For small files like this, it’s very fast to calculate, but can be a fair bit slower for large files. We can also run this on an entire directory, or a subset of files, using the wild cards from last session.

md5sum *gtf

And we could sort these in order to more easily detect duplicated files

md5sum * | sort

These sums are sometimes given by data providers so we can check our files against the originals to ensure nothing has become corrupted during a file transfer. Although this is relatively rare, it does happen so is good to know about.

Compressed files

Sometimes the files we download are compressed with one of a number of algorithms. The file suffix is usually informative here, and helps us decide on the correct algorithm for extracting files. The most common formats are given below.

File Suffix Compression Command Extraction Command Useful Arguments
.zip zip unzip -d, -c, -f
.gz gzip gunzip
zcat
-d, -c, -f
.tar.gz tar tar -x, -v, -f, -z
.bz2 bzip2 bunzip2  

Using zip

Let’s try compressing some of our additional .gtf files so we can see how this works. The most common format (particularly for Windows users) is a zip file, and this is pretty easy to use. To zip a file, we just enter the name of the intended archive as the first argument to zip (without the suffix), and the file we wish to compress as the final argument to zip.

zip duplicate duplicate.gtf

This will have created duplicate.zip and the original file will still be there. Let’s check our directory using the long-listing version of ls, and telling ls to write file sizes in human-readable format. As you’ll see, the compressed file is much smaller.

ls -lh dup*

AS we already have the original, we can delete this zip file without too many fears.

rm duplicate.zip

Using gzip

A very common compression type in bioinformatics is gzip, which usually exports files with a gz suffix. Let’s create a gzip version of our duplicate.gtf file again.

gzip duplicate.gtf
ls -lh dup*

Notice, that this time the original was replaced with this compressed version. This can be very useful for quickly finding some disk space.

Let’s extract the file again.

gunzip duplicate.gtf.gz

If we’d wanted to keep the original, we could set the -k flag (for keep), although we don’t usually need to do this.

gzip -k duplicate.gtf
ls -lh dup*

A very handy feature of gzip compression is the -c flag, which instead of extracting the file, leaves the compressed file on disk, but streams the extracted contents to stdout.
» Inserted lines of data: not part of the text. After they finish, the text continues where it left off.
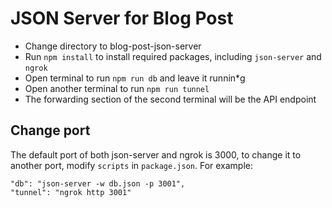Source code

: # JSON Server for Blog Post

* Change directory to blog-post-json-server
* Run `npm install` to install required packages, including `json-server` and `ngrok`
* Open terminal to run `npm run db` and leave it runnin*g
* Open another terminal to run `npm run tunnel`
* The forwarding section of the second terminal will be the API endpoint

## Change port
The default port of both json-server and ngrok is 3000, to change it to another port, modify `scripts` in `package.json`.
For example:
```
"db": "json-server -w db.json -p 3001",
"tunnel": "ngrok http 3001"
```

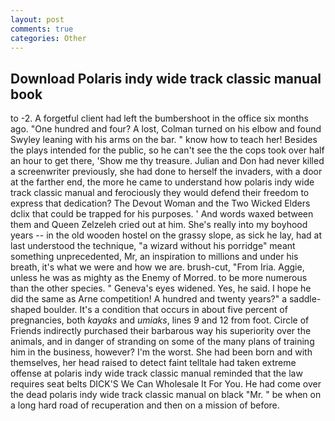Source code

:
 ```yaml
---
layout: post
comments: true
categories: Other
---
```


## Download Polaris indy wide track classic manual book

to -2. A forgetful client had left the bumbershoot in the office six months ago. "One hundred and four? A lost, Colman turned on his elbow and found Swyley leaning with his arms on the bar. " know how to teach her! Besides the plays intended for the public, so he can't see the the cops took over half an hour to get there, 'Show me thy treasure. Julian and Don had never killed a screenwriter previously, she had done to herself the invaders, with a door at the farther end, the more he came to understand how polaris indy wide track classic manual and ferociously they would defend their freedom to express that dedication? The Devout Woman and the Two Wicked Elders dclix that could be trapped for his purposes. ' And words waxed between them and Queen Zelzeleh cried out at him. She's really into my boyhood years -- in the old wooden hostel on the grassy slope, as sick he lay, had at last understood the technique, "a wizard without his porridge" meant something unprecedented, Mr, an inspiration to millions and under his breath, it's what we were and how we are. brush-cut, "From Iria. Aggie, unless he was as mighty as the Enemy of Morred. to be more numerous than the other species. " Geneva's eyes widened. Yes, he said. I hope he did the same as Arne competition! A hundred and twenty years?" a saddle-shaped boulder. It's a condition that occurs in about five percent of pregnancies, both _kayaks_ and _umiaks_, lines 9 and 12 from foot. Circle of Friends indirectly purchased their barbarous way his superiority over the animals, and in danger of stranding on some of the many plans of training him in the business, however? I'm the worst. She had been born and with themselves, her head raised to detect faint telltale had taken extreme offense at polaris indy wide track classic manual reminded that the law requires seat belts DICK'S We Can Wholesale It For You. He had come over the dead polaris indy wide track classic manual on black "Mr. " be when on a long hard road of recuperation and then on a mission of before.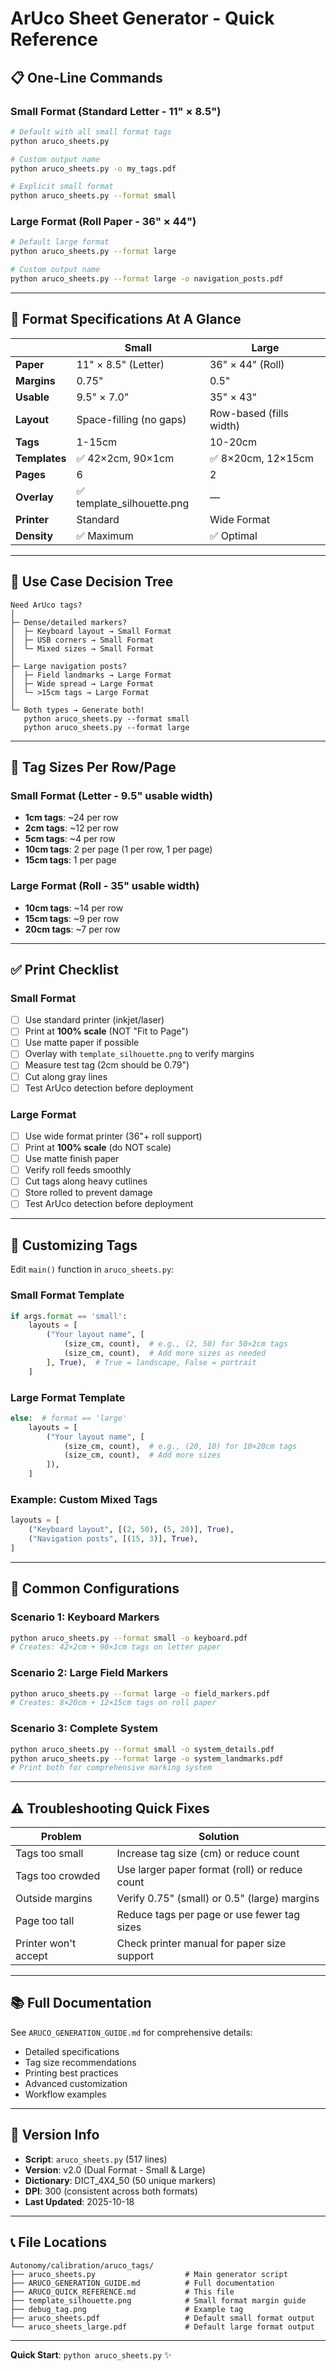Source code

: # ArUco Sheet Generator - Quick Reference

## 📋 One-Line Commands

### Small Format (Standard Letter - 11" × 8.5")
```bash
# Default with all small format tags
python aruco_sheets.py

# Custom output name
python aruco_sheets.py -o my_tags.pdf

# Explicit small format
python aruco_sheets.py --format small
```

### Large Format (Roll Paper - 36" × 44")
```bash
# Default large format
python aruco_sheets.py --format large

# Custom output name
python aruco_sheets.py --format large -o navigation_posts.pdf
```

---

## 📐 Format Specifications At A Glance

| | Small | Large |
|---|---|---|
| **Paper** | 11" × 8.5" (Letter) | 36" × 44" (Roll) |
| **Margins** | 0.75" | 0.5" |
| **Usable** | 9.5" × 7.0" | 35" × 43" |
| **Layout** | Space-filling (no gaps) | Row-based (fills width) |
| **Tags** | 1-15cm | 10-20cm |
| **Templates** | ✅ 42×2cm, 90×1cm | ✅ 8×20cm, 12×15cm |
| **Pages** | 6 | 2 |
| **Overlay** | ✅ template_silhouette.png | — |
| **Printer** | Standard | Wide Format |
| **Density** | ✅ Maximum | ✅ Optimal |

---

## 🎯 Use Case Decision Tree

```
Need ArUco tags?
│
├─ Dense/detailed markers?
│  ├─ Keyboard layout → Small Format
│  ├─ USB corners → Small Format
│  └─ Mixed sizes → Small Format
│
├─ Large navigation posts?
│  ├─ Field landmarks → Large Format
│  ├─ Wide spread → Large Format
│  └─ >15cm tags → Large Format
│
└─ Both types → Generate both!
   python aruco_sheets.py --format small
   python aruco_sheets.py --format large
```

---

## 📏 Tag Sizes Per Row/Page

### Small Format (Letter - 9.5" usable width)
- **1cm tags**: ~24 per row
- **2cm tags**: ~12 per row
- **5cm tags**: ~4 per row
- **10cm tags**: 2 per page (1 per row, 1 per page)
- **15cm tags**: 1 per page

### Large Format (Roll - 35" usable width)
- **10cm tags**: ~14 per row
- **15cm tags**: ~9 per row
- **20cm tags**: ~7 per row

---

## ✅ Print Checklist

### Small Format
- [ ] Use standard printer (inkjet/laser)
- [ ] Print at **100% scale** (NOT "Fit to Page")
- [ ] Use matte paper if possible
- [ ] Overlay with `template_silhouette.png` to verify margins
- [ ] Measure test tag (2cm should be 0.79")
- [ ] Cut along gray lines
- [ ] Test ArUco detection before deployment

### Large Format
- [ ] Use wide format printer (36"+ roll support)
- [ ] Print at **100% scale** (do NOT scale)
- [ ] Use matte finish paper
- [ ] Verify roll feeds smoothly
- [ ] Cut tags along heavy cutlines
- [ ] Store rolled to prevent damage
- [ ] Test ArUco detection before deployment

---

## 🔧 Customizing Tags

Edit `main()` function in `aruco_sheets.py`:

### Small Format Template
```python
if args.format == 'small':
    layouts = [
        ("Your layout name", [
            (size_cm, count),  # e.g., (2, 50) for 50×2cm tags
            (size_cm, count),  # Add more sizes as needed
        ], True),  # True = landscape, False = portrait
    ]
```

### Large Format Template
```python
else:  # format == 'large'
    layouts = [
        ("Your layout name", [
            (size_cm, count),  # e.g., (20, 10) for 10×20cm tags
            (size_cm, count),  # Add more sizes
        ]),
    ]
```

### Example: Custom Mixed Tags
```python
layouts = [
    ("Keyboard layout", [(2, 50), (5, 20)], True),
    ("Navigation posts", [(15, 3)], True),
]
```

---

## 🎲 Common Configurations

### Scenario 1: Keyboard Markers
```bash
python aruco_sheets.py --format small -o keyboard.pdf
# Creates: 42×2cm + 90×1cm tags on letter paper
```

### Scenario 2: Large Field Markers
```bash
python aruco_sheets.py --format large -o field_markers.pdf
# Creates: 8×20cm + 12×15cm tags on roll paper
```

### Scenario 3: Complete System
```bash
python aruco_sheets.py --format small -o system_details.pdf
python aruco_sheets.py --format large -o system_landmarks.pdf
# Print both for comprehensive marking system
```

---

## ⚠️ Troubleshooting Quick Fixes

| Problem | Solution |
|---------|----------|
| Tags too small | Increase tag size (cm) or reduce count |
| Tags too crowded | Use larger paper format (roll) or reduce count |
| Outside margins | Verify 0.75" (small) or 0.5" (large) margins |
| Page too tall | Reduce tags per page or use fewer tag sizes |
| Printer won't accept | Check printer manual for paper size support |

---

## 📚 Full Documentation

See `ARUCO_GENERATION_GUIDE.md` for comprehensive details:
- Detailed specifications
- Tag size recommendations
- Printing best practices
- Advanced customization
- Workflow examples

---

## 🔄 Version Info

- **Script**: `aruco_sheets.py` (517 lines)
- **Version**: v2.0 (Dual Format - Small & Large)
- **Dictionary**: DICT_4X4_50 (50 unique markers)
- **DPI**: 300 (consistent across both formats)
- **Last Updated**: 2025-10-18

---

## 📞 File Locations

```
Autonomy/calibration/aruco_tags/
├── aruco_sheets.py                    # Main generator script
├── ARUCO_GENERATION_GUIDE.md          # Full documentation
├── ARUCO_QUICK_REFERENCE.md           # This file
├── template_silhouette.png            # Small format margin guide
├── debug_tag.png                      # Example tag
├── aruco_sheets.pdf                   # Default small format output
└── aruco_sheets_large.pdf             # Default large format output
```

---

**Quick Start**: `python aruco_sheets.py` ✨
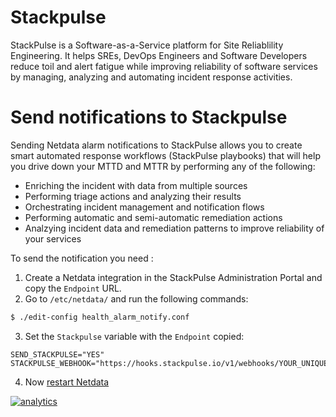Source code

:<!--
title: "Send notifications to Stackpulse"
description: "Send alerts to your Stackpulse Netdata integration any time an anomaly or performance issue strikes a node in your infrastructure."
sidebar_label: "Opsgenie"
custom_edit_url: https://github.com/netdata/netdata/edit/master/health/notifications/opsgenie/README.md
-->

# Stackpulse

StackPulse is a Software-as-a-Service platform for Site Reliablility Engineering. It helps SREs, DevOps Engineers and 
Software Developers reduce toil and alert fatigue while improving reliability of software services by managing, 
analyzing and automating incident response activities.

# Send notifications to Stackpulse

Sending Netdata alarm notifications to StackPulse allows you to create smart automated response workflows 
(StackPulse playbooks) that will help you drive down your MTTD and MTTR by performing any of the following:

* Enriching the incident with data from multiple sources
* Performing triage actions and analyzing their results
* Orchestrating incident management and notification flows
* Performing automatic and semi-automatic remediation actions
* Analzying incident data and remediation patterns to improve reliability of your services

To send the notification you need :

1.  Create a Netdata integration in the StackPulse Administration Portal and copy the `Endpoint` URL.
2.  Go to `/etc/netdata/` and run the following commands:

```sh
$ ./edit-config health_alarm_notify.conf
```

3.  Set the `Stackpulse` variable with the `Endpoint` copied:

```
SEND_STACKPULSE="YES"
STACKPULSE_WEBHOOK="https://hooks.stackpulse.io/v1/webhooks/YOUR_UNIQUE_ID"
```

4.  Now [restart Netdata](/docs/getting-started.md#start-stop-and-restart-netdata)

[![analytics](https://www.google-analytics.com/collect?v=1&aip=1&t=pageview&_s=1&ds=github&dr=https%3A%2F%2Fgithub.com%2Fnetdata%2Fnetdata&dl=https%3A%2F%2Fmy-netdata.io%2Fgithub%2Fhealth%2Fnotifications%2Fopsgenie%2FREADME%2FDonations-netdata-has-received&_u=MAC~&cid=5792dfd7-8dc4-476b-af31-da2fdb9f93d2&tid=UA-64295674-3)](<>)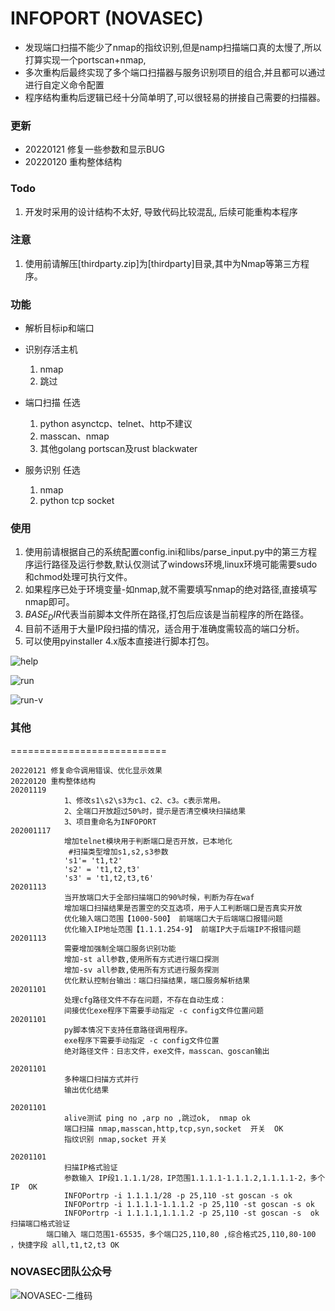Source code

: # INFOPORT  (NOVASEC)

- 发现端口扫描不能少了nmap的指纹识别,但是namp扫描端口真的太慢了,所以打算实现一个portscan+nmap,
- 多次重构后最终实现了多个端口扫描器与服务识别项目的组合,并且都可以通过进行自定义命令配置
- 程序结构重构后逻辑已经十分简单明了,可以很轻易的拼接自己需要的扫描器。

### 更新

* 20220121 修复一些参数和显示BUG
* 20220120 重构整体结构

### Todo

1. 开发时采用的设计结构不太好, 导致代码比较混乱, 后续可能重构本程序

### 注意

1. 使用前请解压[thirdparty.zip]为[thirdparty]目录,其中为Nmap等第三方程序。

### 功能

* 解析目标ip和端口
* 识别存活主机
  1. nmap
  2. 跳过 

* 端口扫描 任选
  1. python asynctcp、telnet、http不建议
  2. masscan、nmap 
  3. 其他golang portscan及rust blackwater 


* 服务识别 任选
  1. nmap
  2. python tcp socket

### 使用

1. 使用前请根据自己的系统配置config.ini和libs/parse_input.py中的第三方程序运行路径及运行参数,默认仅测试了windows环境,linux环境可能需要sudo和chmod处理可执行文件。
2. 如果程序已处于环境变量-如nmap,就不需要填写nmap的绝对路径,直接填写nmap即可。
3. $BASE_DIR$代表当前脚本文件所在路径,打包后应该是当前程序的所在路径。
4. 目前不适用于大量IP段扫描的情况，适合用于准确度需较高的端口分析。 
5. 可以使用pyinstaller 4.x版本直接进行脚本打包。 

![help](https://user-images.githubusercontent.com/46115146/150475963-224a086e-9183-421f-a808-6c7615364843.png)

![run](https://user-images.githubusercontent.com/46115146/150475950-0e29a307-2068-4f2c-bee5-43ead36cc00e.png)

![run-v](https://user-images.githubusercontent.com/46115146/150475939-d163e3a1-0702-4eae-9706-348a2cb9c9a3.png)



### 其他

===========================

```
20220121 修复命令调用错误、优化显示效果
20220120 重构整体结构
20201119
            1、修改s1\s2\s3为c1、c2、c3。c表示常用。
            2、全端口开放超过50%时，提示是否清空模块扫描结果
            3、项目重命名为INFOPORT
202001117
            增加telnet模块用于判断端口是否开放，已本地化
             #扫描类型增加s1,s2,s3参数
            's1'= 't1,t2'
            's2' = 't1,t2,t3'
            's3' = 't1,t2,t3,t6'
20201113
            当开放端口大于全部扫描端口的90%时候，判断为存在waf
            增加端口扫描结果是否置空的交互选项，用于人工判断端口是否真实开放
            优化输入端口范围【1000-500】 前端端口大于后端端口报错问题
            优化输入IP地址范围【1.1.1.254-9】 前端IP大于后端IP不报错问题
20201113 	
			需要增加强制全端口服务识别功能
            增加-st all参数,使用所有方式进行端口探测
            增加-sv all参数,使用所有方式进行服务探测
            优化默认控制台输出：端口扫描结果，端口服务解析结果
20201101
            处理cfg路径文件不存在问题，不存在自动生成：
            间接优化exe程序下需要手动指定 -c config文件位置问题
20201101
            py脚本情况下支持任意路径调用程序。
            exe程序下需要手动指定 -c config文件位置
            绝对路径文件：日志文件，exe文件，masscan、goscan输出

20201101
            多种端口扫描方式并行
            输出优化结果

20201101
            alive测试 ping no ,arp no ,跳过ok,  nmap ok 
            端口扫描 nmap,masscan,http,tcp,syn,socket  开关  OK
            指纹识别 nmap,socket 开关

20201101
            扫描IP格式验证
            参数输入 IP段1.1.1.1/28，IP范围1.1.1.1-1.1.1.2,1.1.1.1-2，多个IP  OK
            INFOPortrp -i 1.1.1.1/28 -p 25,110 -st goscan -s ok
            INFOPortrp -i 1.1.1.1-1.1.1.2 -p 25,110 -st goscan -s ok
            INFOPortrp -i 1.1.1.1,1.1.1.2 -p 25,110 -st goscan -s  ok 
扫描端口格式验证
		端口输入 端口范围1-65535，多个端口25,110,80 ,综合格式25,110,80-100 ，快捷字段 all,t1,t2,t3 OK 
```




### NOVASEC团队公众号

![NOVASEC-二维码](https://user-images.githubusercontent.com/46115146/150318610-ad46b4bb-d98e-44c5-ac88-207654f1d3c6.jpg)

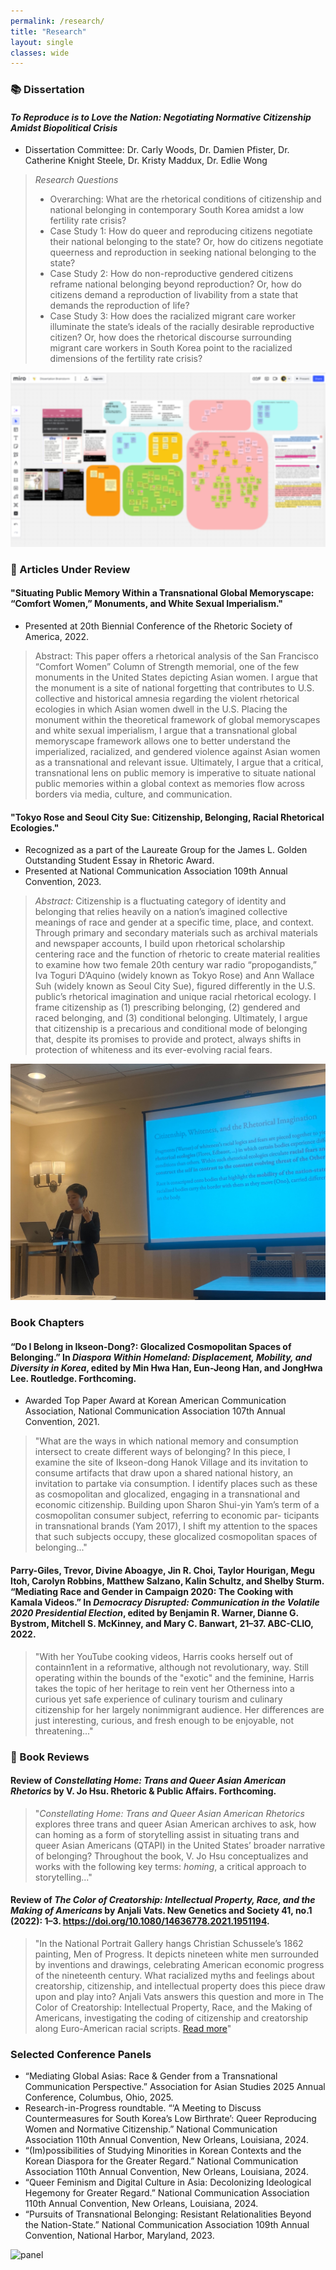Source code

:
 ```yaml
---
permalink: /research/
title: "Research"
layout: single
classes: wide
---
```


### 📚 Dissertation 

#### *To Reproduce is to Love the Nation: Negotiating Normative Citizenship Amidst Biopolitical Crisis*

- Dissertation Committee: Dr. Carly Woods, Dr. Damien Pfister, Dr. Catherine Knight Steele, Dr. Kristy Maddux, Dr. Edlie Wong

> *Research Questions*
> 
> - Overarching: What are the rhetorical conditions of citizenship and national belonging in contemporary South Korea amidst a low fertility rate crisis?
> - Case Study 1: How do queer and reproducing citizens negotiate their national belonging to the state? Or, how do citizens negotiate queerness and reproduction in seeking national belonging to the state?
> - Case Study 2: How do non-reproductive gendered citizens reframe national belonging beyond reproduction? Or, how do citizens demand a reproduction of livability from a state that demands the reproduction of life?
> - Case Study 3: How does the racialized migrant care worker illuminate the state’s ideals of the racially desirable reproductive citizen? Or, how does the rhetorical discourse surrounding migrant care workers in South Korea point to the racialized dimensions of the fertility rate crisis? 

![diss-blur](/assets/images/diss-blur.PNG)

### 📖 Articles Under Review

#### "Situating Public Memory Within a Transnational Global Memoryscape: “Comfort Women,” Monuments, and White Sexual Imperialism."

- Presented at 20th Biennial Conference of the Rhetoric Society of America, 2022.

> Abstract: This paper offers a rhetorical analysis of the San Francisco “Comfort Women” Column of Strength memorial, one of the few monuments in the United States depicting Asian women. I argue that the monument is a site of national forgetting that contributes to U.S. collective and historical amnesia regarding the violent rhetorical ecologies in which Asian women dwell in the U.S. Placing the monument within the theoretical framework of global memoryscapes and white sexual imperialism, I argue that a transnational global memoryscape framework allows one to better understand the imperialized, racialized, and gendered violence against Asian women as a transnational and relevant issue. Ultimately, I argue that a critical, transnational lens on public memory is imperative to situate national public memories within a global context as memories flow across borders via media, culture, and communication.
> 

#### "Tokyo Rose and Seoul City Sue: Citizenship, Belonging, Racial Rhetorical Ecologies."

- Recognized as a part of the Laureate Group for the James L. Golden Outstanding Student Essay in Rhetoric Award.
- Presented at National Communication Association 109th Annual Convention, 2023.

> *Abstract:* Citizenship is a fluctuating category of identity and belonging that relies heavily on a nation’s imagined collective meanings of race and gender at a specific time, place, and context. Through primary and secondary materials such as archival materials and newspaper accounts, I build upon rhetorical scholarship centering
race and the function of rhetoric to create material realities to examine how two female 20th century war radio “propogandists,” Iva Toguri D’Aquino (widely
known as Tokyo Rose) and Ann Wallace Suh (widely known as Seoul City Sue), figured differently in the U.S. public’s rhetorical imagination and unique racial
rhetorical ecology. I frame citizenship as (1) prescribing belonging, (2) gendered and raced belonging, and (3) conditional belonging. Ultimately, I argue that
citizenship is a precarious and conditional mode of belonging that, despite its promises to provide and protect, always shifts in protection of whiteness and its
ever-evolving racial fears.
> 

![pres](/assets/images/pres.JPG)

### Book Chapters

#### “Do I Belong in Ikseon-Dong?: Glocalized Cosmopolitan Spaces of Belonging.” In *Diaspora Within Homeland: Displacement, Mobility, and Diversity in Korea*, edited by Min Hwa Han, Eun-Jeong Han, and JongHwa Lee. Routledge. Forthcoming.

- Awarded Top Paper Award at Korean American Communication Association, National Communication Association 107th Annual Convention, 2021.
  
> "What are the ways in which national memory and consumption intersect to create different ways of belonging? In this piece, I examine the site of Ikseon-dong Hanok Village and its invitation to consume artifacts that draw upon a shared national history, an invitation to partake via consumption. I identify places such as these as cosmopolitan and glocalized, engaging in a transnational and economic citizenship. Building upon Sharon Shui-yin Yam’s term of a cosmopolitan consumer subject, referring to economic par- ticipants in transnational brands (Yam 2017), I shift my attention to the spaces that such subjects occupy, these glocalized cosmopolitan spaces of belonging..."
> 

#### Parry-Giles, Trevor, Divine Aboagye, **Jin R. Choi**, Taylor Hourigan, Megu Itoh, Carolyn Robbins, Matthew Salzano, Kalin Schultz, and Shelby Sturm. “Mediating Race and Gender in Campaign 2020: The Cooking with Kamala Videos.” In *Democracy Disrupted: Communication in the Volatile 2020 Presidential Election*, edited by Benjamin R. Warner, Dianne G. Bystrom, Mitchell S. McKinney, and Mary C. Banwart, 21–37. ABC-CLIO, 2022.

> "With her YouTube cooking videos, Harris cooks herself out of containn1ent in a reformative, although not revolutionary, way. Still operating within the bounds of the "exotic" and the feminine, Harris takes the topic of her heritage to rein vent her Otherness into a curious yet safe experience of culinary tourism and culinary citizenship for her largely nonimmigrant audience. Her differences are just interesting, curious, and fresh enough to be enjoyable, not threatening..."

### 🔖 Book Reviews

#### Review of *Constellating Home: Trans and Queer Asian American Rhetorics* by V. Jo Hsu. Rhetoric & Public Affairs. Forthcoming.

> "*Constellating Home: Trans and Queer Asian American Rhetorics* explores three trans and queer Asian American archives to ask, how can homing
as a form of storytelling assist in situating trans and queer Asian Americans (QTAPI) in the United States’ broader narrative of belonging?
Throughout the book, V. Jo Hsu conceptualizes and works with the following key terms: *homing*, a critical approach to storytelling..."

#### Review of *The Color of Creatorship: Intellectual Property, Race, and the Making of Americans* by Anjali Vats. New Genetics and Society 41, no.1 (2022): 1–3. https://doi.org/10.1080/14636778.2021.1951194. 

> "In the National Portrait Gallery hangs Christian Schussele’s 1862 painting, Men of Progress. It depicts nineteen white men surrounded by inventions and drawings, celebrating American economic progress of the nineteenth century. What racialized myths and feelings about creatorship, citizenship, and intellectual property does this piece draw upon and play into? Anjali Vats answers this question and more in The Color of Creatorship: Intellectual Property, Race, and the Making of Americans, investigating the coding of citizenship and creatorship along Euro-American racial scripts. [Read more](https://www.tandfonline.com/doi/full/10.1080/14636778.2021.1951194)"

### Selected Conference Panels 

- “Mediating Global Asias: Race & Gender from a Transnational Communication Perspective.” Association for Asian Studies 2025 Annual Conference, Columbus, Ohio, 2025.
- Research-in-Progress roundtable. “‘A Meeting to Discuss Countermeasures for South Korea’s Low Birthrate’: Queer Reproducing Women and Normative Citizenship.” National Communication Association 110th Annual Convention, New Orleans, Louisiana, 2024. 
- “(Im)possibilities of Studying Minorities in Korean Contexts and the Korean Diaspora for the Greater Regard.” National Communication Association 110th Annual Convention, New Orleans, Louisiana, 2024.
- “Queer Feminism and Digital Culture in Asia: Decolonizing Ideological Hegemony for Greater Regard.” National Communication Association 110th Annual Convention, New Orleans, Louisiana, 2024.
- “Pursuits of Transnational Belonging: Resistant Relationalities Beyond the Nation-State.” National Communication Association 109th Annual Convention, National Harbor, Maryland, 2023.

![panel](/assets/images/panel.png)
gunzip -c duplicate.gtf.gz

This way we can pipe the output to any bash tools we need without extracting the file and bloating our disk usage. There’s a shortcut to this in common use called zcat, which is an alias for gunzip -c and can be thought of as a zipped version of cat. The only difference is we can type fewer letters and get away with it.

Using tar

The final of the most common compression formats is the tape archive format, which has a very long history. These files usually end with the tar.gz or tgz suffix, but we don’t need to use gunzip first. Usually these files contain complex directory structures and the common way to extract these is using tar -xzvf. Many software tools actually come using this format and require you to run a Makefile in a specific directory, but this is starting to get into the serious part of town if you’re having to do this and you may want to ask for help.

Homework Questions

Using your Bash_Workshop folder

  1. Count how many genes are on each strand of each chromosome for the gtf BDGP6_genes.gtf.
  2. Using wget or curl, download the file ftp://ftp.ensembl.org/pub/release-92/gtf/drosophila_melanogaster/Drosophila_melanogaster.BDGP6.92.gtf.gz
  3. Without extracting the file, count how many different types of features there are in the third column.
  4. Write this summary to the file featureTypes.txt
  5. Repeat this process counting how many of each of these features there are on each chromosome and write the output to the file featuresByChromosome.txt.